● Work order:
Return the full set of entries precisely. Do not carry over any pictures.

● Information provided:
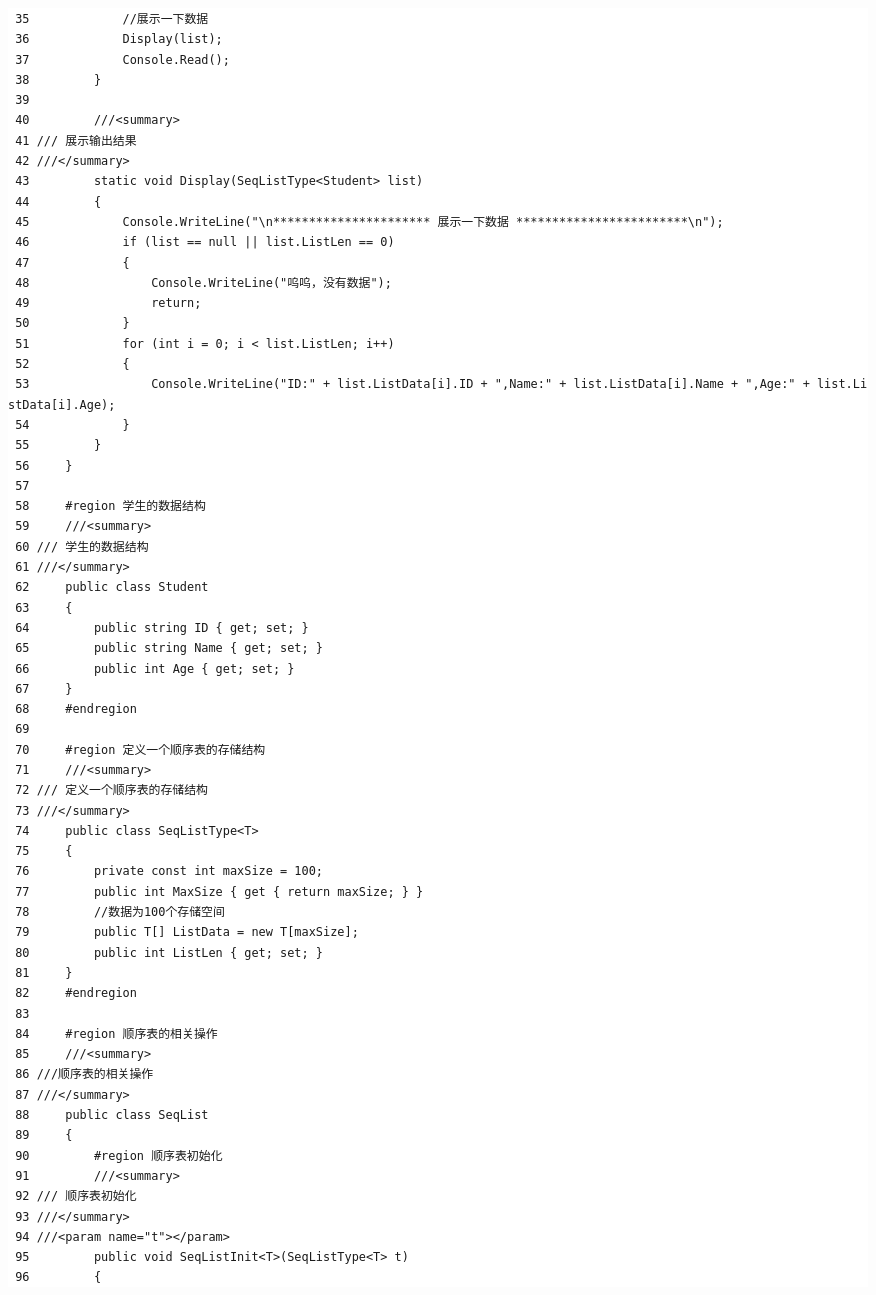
 ```
 35             //展示一下数据  
 36             Display(list);  
 37             Console.Read();  
 38         }  
 39   
 40         ///<summary>  
 41 /// 展示输出结果  
 42 ///</summary>  
 43         static void Display(SeqListType<Student> list)  
 44         {  
 45             Console.WriteLine("\n********************** 展示一下数据 ************************\n");  
 46             if (list == null || list.ListLen == 0)  
 47             {  
 48                 Console.WriteLine("呜呜，没有数据");  
 49                 return;  
 50             }  
 51             for (int i = 0; i < list.ListLen; i++)  
 52             {  
 53                 Console.WriteLine("ID:" + list.ListData[i].ID + ",Name:" + list.ListData[i].Name + ",Age:" + list.ListData[i].Age);  
 54             }  
 55         }  
 56     }  
 57   
 58     #region 学生的数据结构  
 59     ///<summary>  
 60 /// 学生的数据结构  
 61 ///</summary>  
 62     public class Student  
 63     {  
 64         public string ID { get; set; }  
 65         public string Name { get; set; }  
 66         public int Age { get; set; }  
 67     }  
 68     #endregion  
 69   
 70     #region 定义一个顺序表的存储结构  
 71     ///<summary>  
 72 /// 定义一个顺序表的存储结构  
 73 ///</summary>  
 74     public class SeqListType<T>  
 75     {  
 76         private const int maxSize = 100;  
 77         public int MaxSize { get { return maxSize; } }  
 78         //数据为100个存储空间  
 79         public T[] ListData = new T[maxSize];  
 80         public int ListLen { get; set; }  
 81     }  
 82     #endregion  
 83   
 84     #region 顺序表的相关操作  
 85     ///<summary>  
 86 ///顺序表的相关操作  
 87 ///</summary>  
 88     public class SeqList  
 89     {  
 90         #region 顺序表初始化  
 91         ///<summary>  
 92 /// 顺序表初始化  
 93 ///</summary>  
 94 ///<param name="t"></param>  
 95         public void SeqListInit<T>(SeqListType<T> t)  
 96         {  
```

[0]: http://www.cnblogs.com/huangxincheng/archive/2011/11/28/2266861.html
[1]: http://pic002.cnblogs.com/images/2011/214741/2011112822472915.png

● Exercise answer:
 ```
 35             //展示一下数据  
 36             Display(list);  
 37             Console.Read();  
 38         }  
 39   
 40         ///<summary>  
 41 /// 展示输出结果  
 42 ///</summary>  
 43         static void Display(SeqListType<Student> list)  
 44         {  
 45             Console.WriteLine("\n********************** 展示一下数据 ************************\n");  
 46             if (list == null || list.ListLen == 0)  
 47             {  
 48                 Console.WriteLine("呜呜，没有数据");  
 49                 return;  
 50             }  
 51             for (int i = 0; i < list.ListLen; i++)  
 52             {  
 53                 Console.WriteLine("ID:" + list.ListData[i].ID + ",Name:" + list.ListData[i].Name + ",Age:" + list.ListData[i].Age);  
 54             }  
 55         }  
 56     }  
 57   
 58     #region 学生的数据结构  
 59     ///<summary>  
 60 /// 学生的数据结构  
 61 ///</summary>  
 62     public class Student  
 63     {  
 64         public string ID { get; set; }  
 65         public string Name { get; set; }  
 66         public int Age { get; set; }  
 67     }  
 68     #endregion  
 69   
 70     #region 定义一个顺序表的存储结构  
 71     ///<summary>  
 72 /// 定义一个顺序表的存储结构  
 73 ///</summary>  
 74     public class SeqListType<T>  
 75     {  
 76         private const int maxSize = 100;  
 77         public int MaxSize { get { return maxSize; } }  
 78         //数据为100个存储空间  
 79         public T[] ListData = new T[maxSize];  
 80         public int ListLen { get; set; }  
 81     }  
 82     #endregion  
 83   
 84     #region 顺序表的相关操作  
 85     ///<summary>  
 86 ///顺序表的相关操作  
 87 ///</summary>  
 88     public class SeqList  
 89     {  
 90         #region 顺序表初始化  
 91         ///<summary>  
 92 /// 顺序表初始化  
 93 ///</summary>  
 94 ///<param name="t"></param>  
 95         public void SeqListInit<T>(SeqListType<T> t)  
 96         {  
```

[0]: http://www.cnblogs.com/huangxincheng/archive/2011/11/28/2266861.html
[1]: http://pic002.cnblogs.com/images/2011/214741/2011112822472915.png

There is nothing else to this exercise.